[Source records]
──────

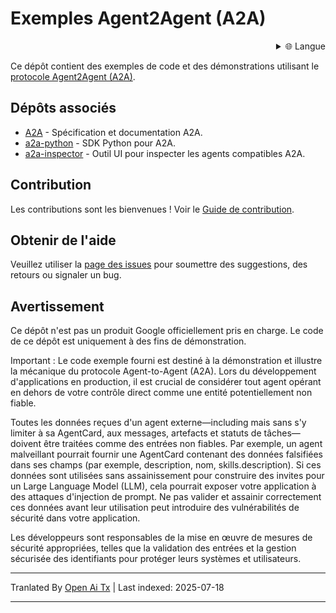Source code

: # Exemples Agent2Agent (A2A)

<div style="text-align: right;">
  <details>
    <summary>🌐 Langue</summary>
    <div style="text-align: center;">
      <a href="https://openaitx.github.io/view.html?user=a2aproject&project=a2a-samples&lang=en">English</a>
      | <a href="https://openaitx.github.io/view.html?user=a2aproject&project=a2a-samples&lang=zh-CN">简体中文</a>
      | <a href="https://openaitx.github.io/view.html?user=a2aproject&project=a2a-samples&lang=zh-TW">繁體中文</a>
      | <a href="https://openaitx.github.io/view.html?user=a2aproject&project=a2a-samples&lang=ja">日本語</a>
      | <a href="https://openaitx.github.io/view.html?user=a2aproject&project=a2a-samples&lang=ko">한국어</a>
      | <a href="https://openaitx.github.io/view.html?user=a2aproject&project=a2a-samples&lang=hi">हिन्दी</a>
      | <a href="https://openaitx.github.io/view.html?user=a2aproject&project=a2a-samples&lang=th">ไทย</a>
      | <a href="https://openaitx.github.io/view.html?user=a2aproject&project=a2a-samples&lang=fr">Français</a>
      | <a href="https://openaitx.github.io/view.html?user=a2aproject&project=a2a-samples&lang=de">Deutsch</a>
      | <a href="https://openaitx.github.io/view.html?user=a2aproject&project=a2a-samples&lang=es">Español</a>
      | <a href="https://openaitx.github.io/view.html?user=a2aproject&project=a2a-samples&lang=it">Italiano</a>
      | <a href="https://openaitx.github.io/view.html?user=a2aproject&project=a2a-samples&lang=ru">Русский</a>
      | <a href="https://openaitx.github.io/view.html?user=a2aproject&project=a2a-samples&lang=pt">Português</a>
      | <a href="https://openaitx.github.io/view.html?user=a2aproject&project=a2a-samples&lang=nl">Nederlands</a>
      | <a href="https://openaitx.github.io/view.html?user=a2aproject&project=a2a-samples&lang=pl">Polski</a>
      | <a href="https://openaitx.github.io/view.html?user=a2aproject&project=a2a-samples&lang=ar">العربية</a>
      | <a href="https://openaitx.github.io/view.html?user=a2aproject&project=a2a-samples&lang=fa">فارسی</a>
      | <a href="https://openaitx.github.io/view.html?user=a2aproject&project=a2a-samples&lang=tr">Türkçe</a>
      | <a href="https://openaitx.github.io/view.html?user=a2aproject&project=a2a-samples&lang=vi">Tiếng Việt</a>
      | <a href="https://openaitx.github.io/view.html?user=a2aproject&project=a2a-samples&lang=id">Bahasa Indonesia</a>
    </div>
  </details>
</div>

Ce dépôt contient des exemples de code et des démonstrations utilisant le [protocole Agent2Agent (A2A)](https://goo.gle/a2a).

## Dépôts associés

- [A2A](https://github.com/a2aproject/A2A) - Spécification et documentation A2A.
- [a2a-python](https://github.com/a2aproject/a2a-python) - SDK Python pour A2A.
- [a2a-inspector](https://github.com/a2aproject/a2a-inspector) - Outil UI pour inspecter les agents compatibles A2A.

## Contribution

Les contributions sont les bienvenues ! Voir le [Guide de contribution](https://raw.githubusercontent.com/a2aproject/a2a-samples/main/CONTRIBUTING.md).

## Obtenir de l'aide

Veuillez utiliser la [page des issues](https://github.com/a2aproject/a2a-samples/issues) pour soumettre des suggestions, des retours ou signaler un bug.

## Avertissement

Ce dépôt n'est pas un produit Google officiellement pris en charge. Le code de ce dépôt est uniquement à des fins de démonstration.

Important : Le code exemple fourni est destiné à la démonstration et illustre la mécanique du protocole Agent-to-Agent (A2A). Lors du développement d'applications en production, il est crucial de considérer tout agent opérant en dehors de votre contrôle direct comme une entité potentiellement non fiable.

Toutes les données reçues d'un agent externe—including mais sans s'y limiter à sa AgentCard, aux messages, artefacts et statuts de tâches—doivent être traitées comme des entrées non fiables. Par exemple, un agent malveillant pourrait fournir une AgentCard contenant des données falsifiées dans ses champs (par exemple, description, nom, skills.description). Si ces données sont utilisées sans assainissement pour construire des invites pour un Large Language Model (LLM), cela pourrait exposer votre application à des attaques d'injection de prompt. Ne pas valider et assainir correctement ces données avant leur utilisation peut introduire des vulnérabilités de sécurité dans votre application.

Les développeurs sont responsables de la mise en œuvre de mesures de sécurité appropriées, telles que la validation des entrées et la gestion sécurisée des identifiants pour protéger leurs systèmes et utilisateurs.


---

Tranlated By [Open Ai Tx](https://github.com/OpenAiTx/OpenAiTx) | Last indexed: 2025-07-18

---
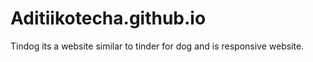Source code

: # Aditiikotecha.github.io
Tindog its a website similar to tinder for dog and is responsive website.
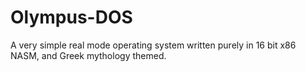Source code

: # Olympus-DOS
A very simple real mode operating system written purely in 16 bit x86 NASM, and Greek mythology themed.
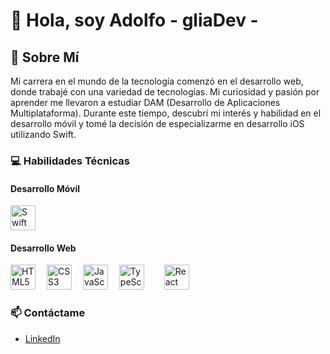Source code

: # 👋 Hola, soy Adolfo - gliaDev -

## 🚀 Sobre Mí
Mi carrera en el mundo de la tecnología comenzó en el desarrollo web, donde trabajé con una variedad de tecnologías. Mi curiosidad y pasión por aprender me llevaron a estudiar DAM (Desarrollo de Aplicaciones Multiplataforma). Durante este tiempo, descubrí mi interés y habilidad en el desarrollo móvil y tomé la decisión de especializarme en desarrollo iOS utilizando Swift.

### 💻 Habilidades Técnicas

#### Desarrollo Móvil
<img src="https://img.shields.io/badge/-Swift-F05138?style=flat-square&logo=swift&logoColor=white" alt="Swift" height="40"/>

#### Desarrollo Web
<img src="https://img.shields.io/badge/-HTML5-E34F26?style=flat-square&logo=html5&logoColor=white" alt="HTML5" height="40"/> 
<img src="https://img.shields.io/badge/-CSS3-1572B6?style=flat-square&logo=css3" alt="CSS3" height="40"/> 
<img src="https://img.shields.io/badge/-JavaScript-F7DF1E?style=flat-square&logo=javascript&logoColor=black" alt="JavaScript" height="40"/> 
<img src="https://img.shields.io/badge/-TypeScript-3178C6?style=flat-square&logo=typescript&logoColor=white" alt="TypeScript" height="40"/>  
<img src="https://img.shields.io/badge/-React-61DAFB?style=flat-square&logo=react&logoColor=white" alt="React" height="40"/>

### 📫 Contáctame
- [LinkedIn](https://www.linkedin.com/in/adolfo--gomez/)
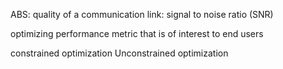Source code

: 
ABS:
quality of a communication link: signal to noise ratio (SNR)

optimizing performance metric that is of interest to end users

constrained optimization
Unconstrained optimization
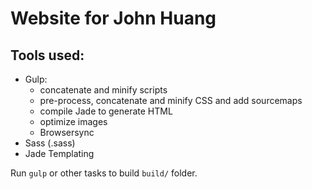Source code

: # Website for John Huang

## Tools used:
- Gulp: 
	- concatenate and minify scripts
	- pre-process, concatenate and minify CSS and add sourcemaps
	- compile Jade to generate HTML
	- optimize images
	- Browsersync
- Sass (.sass)
- Jade Templating

Run `gulp` or other tasks to build `build/` folder.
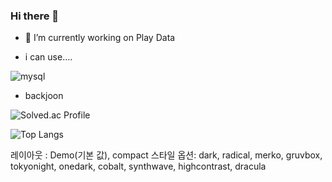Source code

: ### Hi there 👋
- 🔭 I’m currently working on Play Data

- i can use....
  
![mysql](https://img.shields.io/badge/mysql-4479A1.svg?&style=for-the-badge&logo=mysql&logoColor=white)

- backjoon

![Solved.ac Profile](http://mazassumnida.wtf/api/generate_badge?boj=qwero55)

![Top Langs](https://github-readme-stats.vercel.app/api/top-langs/?username=jaeyoon00&layout=compact&theme=highcontrast)

레이아웃 : Demo(기본 값), compact
스타일 옵션: dark, radical, merko, gruvbox, tokyonight, onedark, cobalt, synthwave, highcontrast, dracula

<!--
**jaeyoon00/jaeyoon00** is a ✨ _special_ ✨ repository because its `README.md` (this file) appears on your GitHub profile.

Here are some ideas to get you started:

- 🔭 I’m currently working on ...
- 🌱 I’m currently learning ...
- 👯 I’m looking to collaborate on ...
- 🤔 I’m looking for help with ...
- 💬 Ask me about ...
- 📫 How to reach me: ...
- 😄 Pronouns: ...
- ⚡ Fun fact: ...
-->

──────

Each entry is to be returned as it stands, and each picture is to be left out.

Source code

: # Exemples Agent2Agent (A2A)

<div style="text-align: right;">
  <details>
    <summary>🌐 Langue</summary>
    <div style="text-align: center;">
      <a href="https://openaitx.github.io/view.html?user=a2aproject&project=a2a-samples&lang=en">English</a>
      | <a href="https://openaitx.github.io/view.html?user=a2aproject&project=a2a-samples&lang=zh-CN">简体中文</a>
      | <a href="https://openaitx.github.io/view.html?user=a2aproject&project=a2a-samples&lang=zh-TW">繁體中文</a>
      | <a href="https://openaitx.github.io/view.html?user=a2aproject&project=a2a-samples&lang=ja">日本語</a>
      | <a href="https://openaitx.github.io/view.html?user=a2aproject&project=a2a-samples&lang=ko">한국어</a>
      | <a href="https://openaitx.github.io/view.html?user=a2aproject&project=a2a-samples&lang=hi">हिन्दी</a>
      | <a href="https://openaitx.github.io/view.html?user=a2aproject&project=a2a-samples&lang=th">ไทย</a>
      | <a href="https://openaitx.github.io/view.html?user=a2aproject&project=a2a-samples&lang=fr">Français</a>
      | <a href="https://openaitx.github.io/view.html?user=a2aproject&project=a2a-samples&lang=de">Deutsch</a>
      | <a href="https://openaitx.github.io/view.html?user=a2aproject&project=a2a-samples&lang=es">Español</a>
      | <a href="https://openaitx.github.io/view.html?user=a2aproject&project=a2a-samples&lang=it">Italiano</a>
      | <a href="https://openaitx.github.io/view.html?user=a2aproject&project=a2a-samples&lang=ru">Русский</a>
      | <a href="https://openaitx.github.io/view.html?user=a2aproject&project=a2a-samples&lang=pt">Português</a>
      | <a href="https://openaitx.github.io/view.html?user=a2aproject&project=a2a-samples&lang=nl">Nederlands</a>
      | <a href="https://openaitx.github.io/view.html?user=a2aproject&project=a2a-samples&lang=pl">Polski</a>
      | <a href="https://openaitx.github.io/view.html?user=a2aproject&project=a2a-samples&lang=ar">العربية</a>
      | <a href="https://openaitx.github.io/view.html?user=a2aproject&project=a2a-samples&lang=fa">فارسی</a>
      | <a href="https://openaitx.github.io/view.html?user=a2aproject&project=a2a-samples&lang=tr">Türkçe</a>
      | <a href="https://openaitx.github.io/view.html?user=a2aproject&project=a2a-samples&lang=vi">Tiếng Việt</a>
      | <a href="https://openaitx.github.io/view.html?user=a2aproject&project=a2a-samples&lang=id">Bahasa Indonesia</a>
    </div>
  </details>
</div>

Ce dépôt contient des exemples de code et des démonstrations utilisant le [protocole Agent2Agent (A2A)](https://goo.gle/a2a).

## Dépôts associés

- [A2A](https://github.com/a2aproject/A2A) - Spécification et documentation A2A.
- [a2a-python](https://github.com/a2aproject/a2a-python) - SDK Python pour A2A.
- [a2a-inspector](https://github.com/a2aproject/a2a-inspector) - Outil UI pour inspecter les agents compatibles A2A.

## Contribution

Les contributions sont les bienvenues ! Voir le [Guide de contribution](https://raw.githubusercontent.com/a2aproject/a2a-samples/main/CONTRIBUTING.md).

## Obtenir de l'aide

Veuillez utiliser la [page des issues](https://github.com/a2aproject/a2a-samples/issues) pour soumettre des suggestions, des retours ou signaler un bug.

## Avertissement

Ce dépôt n'est pas un produit Google officiellement pris en charge. Le code de ce dépôt est uniquement à des fins de démonstration.

Important : Le code exemple fourni est destiné à la démonstration et illustre la mécanique du protocole Agent-to-Agent (A2A). Lors du développement d'applications en production, il est crucial de considérer tout agent opérant en dehors de votre contrôle direct comme une entité potentiellement non fiable.

Toutes les données reçues d'un agent externe—including mais sans s'y limiter à sa AgentCard, aux messages, artefacts et statuts de tâches—doivent être traitées comme des entrées non fiables. Par exemple, un agent malveillant pourrait fournir une AgentCard contenant des données falsifiées dans ses champs (par exemple, description, nom, skills.description). Si ces données sont utilisées sans assainissement pour construire des invites pour un Large Language Model (LLM), cela pourrait exposer votre application à des attaques d'injection de prompt. Ne pas valider et assainir correctement ces données avant leur utilisation peut introduire des vulnérabilités de sécurité dans votre application.

Les développeurs sont responsables de la mise en œuvre de mesures de sécurité appropriées, telles que la validation des entrées et la gestion sécurisée des identifiants pour protéger leurs systèmes et utilisateurs.


---

Tranlated By [Open Ai Tx](https://github.com/OpenAiTx/OpenAiTx) | Last indexed: 2025-07-18

---
Source code

: # Aditiikotecha.github.io
Tindog its a website similar to tinder for dog and is responsive website.
Source code

: # Olympus-DOS
A very simple real mode operating system written purely in 16 bit x86 NASM, and Greek mythology themed.
Source code

: # 👋 Hola, soy Adolfo - gliaDev -

## 🚀 Sobre Mí
Mi carrera en el mundo de la tecnología comenzó en el desarrollo web, donde trabajé con una variedad de tecnologías. Mi curiosidad y pasión por aprender me llevaron a estudiar DAM (Desarrollo de Aplicaciones Multiplataforma). Durante este tiempo, descubrí mi interés y habilidad en el desarrollo móvil y tomé la decisión de especializarme en desarrollo iOS utilizando Swift.

### 💻 Habilidades Técnicas

#### Desarrollo Móvil
<img src="https://img.shields.io/badge/-Swift-F05138?style=flat-square&logo=swift&logoColor=white" alt="Swift" height="40"/>

#### Desarrollo Web
<img src="https://img.shields.io/badge/-HTML5-E34F26?style=flat-square&logo=html5&logoColor=white" alt="HTML5" height="40"/> 
<img src="https://img.shields.io/badge/-CSS3-1572B6?style=flat-square&logo=css3" alt="CSS3" height="40"/> 
<img src="https://img.shields.io/badge/-JavaScript-F7DF1E?style=flat-square&logo=javascript&logoColor=black" alt="JavaScript" height="40"/> 
<img src="https://img.shields.io/badge/-TypeScript-3178C6?style=flat-square&logo=typescript&logoColor=white" alt="TypeScript" height="40"/>  
<img src="https://img.shields.io/badge/-React-61DAFB?style=flat-square&logo=react&logoColor=white" alt="React" height="40"/>

### 📫 Contáctame
- [LinkedIn](https://www.linkedin.com/in/adolfo--gomez/)
Source code

: 
ABS:
quality of a communication link: signal to noise ratio (SNR)

optimizing performance metric that is of interest to end users

constrained optimization
Unconstrained optimization
Source code

: # Website for John Huang

## Tools used:
- Gulp: 
	- concatenate and minify scripts
	- pre-process, concatenate and minify CSS and add sourcemaps
	- compile Jade to generate HTML
	- optimize images
	- Browsersync
- Sass (.sass)
- Jade Templating

Run `gulp` or other tasks to build `build/` folder.
Source code

: ### Hi there 👋
- 🔭 I’m currently working on Play Data

- i can use....
  
![mysql](https://img.shields.io/badge/mysql-4479A1.svg?&style=for-the-badge&logo=mysql&logoColor=white)

- backjoon

![Solved.ac Profile](http://mazassumnida.wtf/api/generate_badge?boj=qwero55)

![Top Langs](https://github-readme-stats.vercel.app/api/top-langs/?username=jaeyoon00&layout=compact&theme=highcontrast)

레이아웃 : Demo(기본 값), compact
스타일 옵션: dark, radical, merko, gruvbox, tokyonight, onedark, cobalt, synthwave, highcontrast, dracula

<!--
**jaeyoon00/jaeyoon00** is a ✨ _special_ ✨ repository because its `README.md` (this file) appears on your GitHub profile.

Here are some ideas to get you started:

- 🔭 I’m currently working on ...
- 🌱 I’m currently learning ...
- 👯 I’m looking to collaborate on ...
- 🤔 I’m looking for help with ...
- 💬 Ask me about ...
- 📫 How to reach me: ...
- 😄 Pronouns: ...
- ⚡ Fun fact: ...
-->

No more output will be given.